- Exercise directions
If the records include pictures, omit them and set down everything else verbatim.

- Input for this task
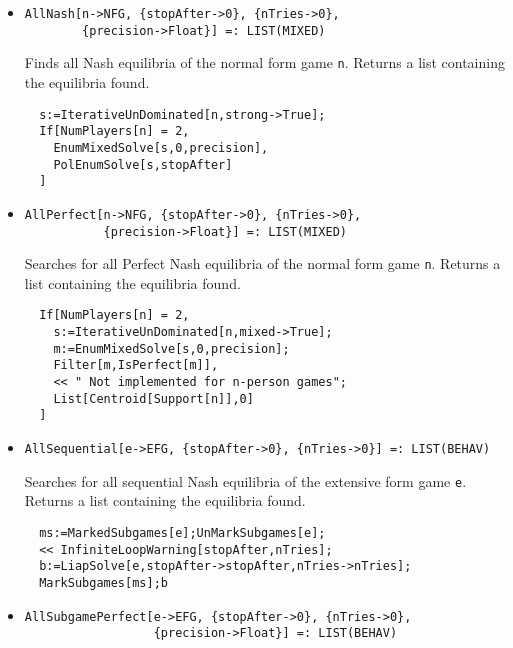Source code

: \begin{itemize}
\item{}
\protect \large \begin{verbatim}
AllNash[n->NFG, {stopAfter->0}, {nTries->0}, 
        {precision->Float}] =: LIST(MIXED) 
\end{verbatim}\normalsize

\bd 
Finds all Nash equilibria of the normal form game
\verb+n+.  Returns a list containing the equilibria found.

\begin{verbatim}
  s:=IterativeUnDominated[n,strong->True];
  If[NumPlayers[n] = 2, 
    EnumMixedSolve[s,0,precision],
    PolEnumSolve[s,stopAfter]
  ]
\end{verbatim} 
\ed

\item{}
\protect \large \begin{verbatim}
AllPerfect[n->NFG, {stopAfter->0}, {nTries->0}, 
           {precision->Float}] =: LIST(MIXED) 
\end{verbatim}\normalsize

\bd 
Searches for all Perfect Nash equilibria of the normal form game
\verb+n+.  Returns a list containing the equilibria found.

\begin{verbatim}
  If[NumPlayers[n] = 2, 
    s:=IterativeUnDominated[n,mixed->True];
    m:=EnumMixedSolve[s,0,precision];
    Filter[m,IsPerfect[m]],
    << " Not implemented for n-person games";
    List[Centroid[Support[n]],0]
  ]
\end{verbatim} 
\ed

\item{}
\protect \large \begin{verbatim}
AllSequential[e->EFG, {stopAfter->0}, {nTries->0}] =: LIST(BEHAV) 
\end{verbatim}\normalsize

\bd 
Searches for all sequential Nash equilibria of the extensive form
game \verb+e+.  Returns a list containing the equilibria found.

\begin{verbatim}
  ms:=MarkedSubgames[e];UnMarkSubgames[e];
  << InfiniteLoopWarning[stopAfter,nTries];
  b:=LiapSolve[e,stopAfter->stopAfter,nTries->nTries];
  MarkSubgames[ms];b
\end{verbatim} 
\ed

\item{}
\protect \large \begin{verbatim}
AllSubgamePerfect[e->EFG, {stopAfter->0}, {nTries->0}, 
                  {precision->Float}] =: LIST(BEHAV) 
\end{verbatim}\normalsize


\end{itemize}
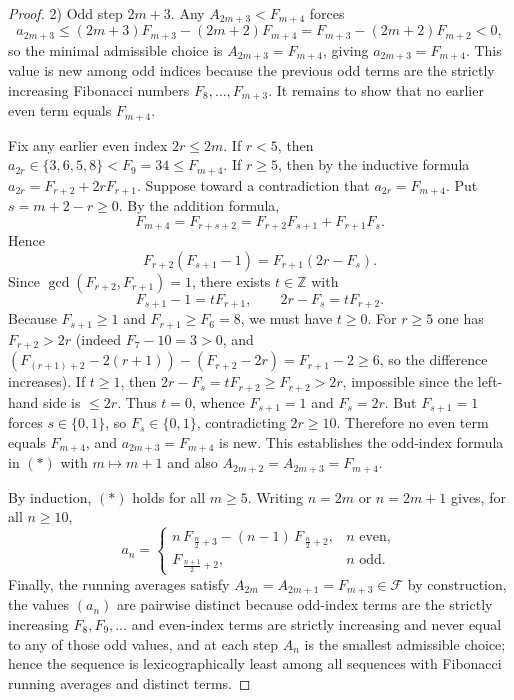 \documentclass[12pt]{article}
\theoremstyle{remark}
\begin{document}
\begin{proof}
2) Odd step $2m+3$. Any $A_{2m+3}<F_{m+4}$ forces
$$a_{2m+3}\le (2m+3)F_{m+3}-(2m+2)F_{m+4}=F_{m+3}-(2m+2)F_{m+2}<0,$$
so the minimal admissible choice is $A_{2m+3}=F_{m+4}$, giving $a_{2m+3}=F_{m+4}$. This value is new among odd indices because the previous odd terms are the strictly increasing Fibonacci numbers $F_8,\dots,F_{m+3}$. It remains to show that no earlier even term equals $F_{m+4}$.

Fix any earlier even index $2r\le 2m$. If $r<5$, then $a_{2r}\in\{3,6,5,8\}<F_9=34\le F_{m+4}$. If $r\ge5$, then by the inductive formula $a_{2r}=F_{r+2}+2rF_{r+1}$. Suppose toward a contradiction that $a_{2r}=F_{m+4}$. Put $s=m+2-r\ge0$. By the addition formula,
$$
F_{m+4}=F_{r+s+2}=F_{r+2}F_{s+1}+F_{r+1}F_s.
$$
Hence
$$
F_{r+2}(F_{s+1}-1)=F_{r+1}(2r-F_s).
$$
Since $\gcd(F_{r+2},F_{r+1})=1$, there exists $t\in\mathbb Z$ with
$$
F_{s+1}-1=tF_{r+1},\qquad 2r-F_s=tF_{r+2}.
$$
Because $F_{s+1}\ge1$ and $F_{r+1}\ge F_6=8$, we must have $t\ge0$. For $r\ge5$ one has $F_{r+2}>2r$ (indeed $F_7-10=3>0$, and $(F_{(r+1)+2}-2(r+1))-(F_{r+2}-2r)=F_{r+1}-2\ge6$, so the difference increases). If $t\ge1$, then $2r-F_s=tF_{r+2}\ge F_{r+2}>2r$, impossible since the left-hand side is $\le 2r$. Thus $t=0$, whence $F_{s+1}=1$ and $F_s=2r$. But $F_{s+1}=1$ forces $s\in\{0,1\}$, so $F_s\in\{0,1\}$, contradicting $2r\ge10$. Therefore no even term equals $F_{m+4}$, and $a_{2m+3}=F_{m+4}$ is new. This establishes the odd-index formula in $(\ast)$ with $m\mapsto m+1$ and also $A_{2m+2}=A_{2m+3}=F_{m+4}$.

By induction, $(\ast)$ holds for all $m\ge5$. Writing $n=2m$ or $n=2m+1$ gives, for all $n\ge10$,
$$
 a_n=
 \begin{cases}
 n\,F_{\,\frac n2+3}-(n-1)\,F_{\,\frac n2+2}, & n\text{ even},\\[4pt]
 F_{\,\frac{n+1}{2}+2}, & n\text{ odd}.
 \end{cases}
$$
Finally, the running averages satisfy $A_{2m}=A_{2m+1}=F_{m+3}\in\mathcal F$ by construction, the values $(a_n)$ are pairwise distinct because odd-index terms are the strictly increasing $F_8,F_9,\dots$ and even-index terms are strictly increasing and never equal to any of those odd values, and at each step $A_n$ is the smallest admissible choice; hence the sequence is lexicographically least among all sequences with Fibonacci running averages and distinct terms. 
\end{proof}
\end{document}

- Written response
Source code

: \begin{itemize}
\item{}
\protect \large \begin{verbatim}
AllNash[n->NFG, {stopAfter->0}, {nTries->0}, 
        {precision->Float}] =: LIST(MIXED) 
\end{verbatim}\normalsize

\bd 
Finds all Nash equilibria of the normal form game
\verb+n+.  Returns a list containing the equilibria found.

\begin{verbatim}
  s:=IterativeUnDominated[n,strong->True];
  If[NumPlayers[n] = 2, 
    EnumMixedSolve[s,0,precision],
    PolEnumSolve[s,stopAfter]
  ]
\end{verbatim} 
\ed

\item{}
\protect \large \begin{verbatim}
AllPerfect[n->NFG, {stopAfter->0}, {nTries->0}, 
           {precision->Float}] =: LIST(MIXED) 
\end{verbatim}\normalsize

\bd 
Searches for all Perfect Nash equilibria of the normal form game
\verb+n+.  Returns a list containing the equilibria found.

\begin{verbatim}
  If[NumPlayers[n] = 2, 
    s:=IterativeUnDominated[n,mixed->True];
    m:=EnumMixedSolve[s,0,precision];
    Filter[m,IsPerfect[m]],
    << " Not implemented for n-person games";
    List[Centroid[Support[n]],0]
  ]
\end{verbatim} 
\ed

\item{}
\protect \large \begin{verbatim}
AllSequential[e->EFG, {stopAfter->0}, {nTries->0}] =: LIST(BEHAV) 
\end{verbatim}\normalsize

\bd 
Searches for all sequential Nash equilibria of the extensive form
game \verb+e+.  Returns a list containing the equilibria found.

\begin{verbatim}
  ms:=MarkedSubgames[e];UnMarkSubgames[e];
  << InfiniteLoopWarning[stopAfter,nTries];
  b:=LiapSolve[e,stopAfter->stopAfter,nTries->nTries];
  MarkSubgames[ms];b
\end{verbatim} 
\ed

\item{}
\protect \large \begin{verbatim}
AllSubgamePerfect[e->EFG, {stopAfter->0}, {nTries->0}, 
                  {precision->Float}] =: LIST(BEHAV) 
\end{verbatim}\normalsize


\end{itemize}
 \documentclass[12pt]{article}
\theoremstyle{remark}
\begin{document}
\begin{proof}
2) Odd step $2m+3$. Any $A_{2m+3}<F_{m+4}$ forces
$$a_{2m+3}\le (2m+3)F_{m+3}-(2m+2)F_{m+4}=F_{m+3}-(2m+2)F_{m+2}<0,$$
so the minimal admissible choice is $A_{2m+3}=F_{m+4}$, giving $a_{2m+3}=F_{m+4}$. This value is new among odd indices because the previous odd terms are the strictly increasing Fibonacci numbers $F_8,\dots,F_{m+3}$. It remains to show that no earlier even term equals $F_{m+4}$.

Fix any earlier even index $2r\le 2m$. If $r<5$, then $a_{2r}\in\{3,6,5,8\}<F_9=34\le F_{m+4}$. If $r\ge5$, then by the inductive formula $a_{2r}=F_{r+2}+2rF_{r+1}$. Suppose toward a contradiction that $a_{2r}=F_{m+4}$. Put $s=m+2-r\ge0$. By the addition formula,
$$
F_{m+4}=F_{r+s+2}=F_{r+2}F_{s+1}+F_{r+1}F_s.
$$
Hence
$$
F_{r+2}(F_{s+1}-1)=F_{r+1}(2r-F_s).
$$
Since $\gcd(F_{r+2},F_{r+1})=1$, there exists $t\in\mathbb Z$ with
$$
F_{s+1}-1=tF_{r+1},\qquad 2r-F_s=tF_{r+2}.
$$
Because $F_{s+1}\ge1$ and $F_{r+1}\ge F_6=8$, we must have $t\ge0$. For $r\ge5$ one has $F_{r+2}>2r$ (indeed $F_7-10=3>0$, and $(F_{(r+1)+2}-2(r+1))-(F_{r+2}-2r)=F_{r+1}-2\ge6$, so the difference increases). If $t\ge1$, then $2r-F_s=tF_{r+2}\ge F_{r+2}>2r$, impossible since the left-hand side is $\le 2r$. Thus $t=0$, whence $F_{s+1}=1$ and $F_s=2r$. But $F_{s+1}=1$ forces $s\in\{0,1\}$, so $F_s\in\{0,1\}$, contradicting $2r\ge10$. Therefore no even term equals $F_{m+4}$, and $a_{2m+3}=F_{m+4}$ is new. This establishes the odd-index formula in $(\ast)$ with $m\mapsto m+1$ and also $A_{2m+2}=A_{2m+3}=F_{m+4}$.

By induction, $(\ast)$ holds for all $m\ge5$. Writing $n=2m$ or $n=2m+1$ gives, for all $n\ge10$,
$$
 a_n=
 \begin{cases}
 n\,F_{\,\frac n2+3}-(n-1)\,F_{\,\frac n2+2}, & n\text{ even},\\[4pt]
 F_{\,\frac{n+1}{2}+2}, & n\text{ odd}.
 \end{cases}
$$
Finally, the running averages satisfy $A_{2m}=A_{2m+1}=F_{m+3}\in\mathcal F$ by construction, the values $(a_n)$ are pairwise distinct because odd-index terms are the strictly increasing $F_8,F_9,\dots$ and even-index terms are strictly increasing and never equal to any of those odd values, and at each step $A_n$ is the smallest admissible choice; hence the sequence is lexicographically least among all sequences with Fibonacci running averages and distinct terms. 
\end{proof}
\end{document}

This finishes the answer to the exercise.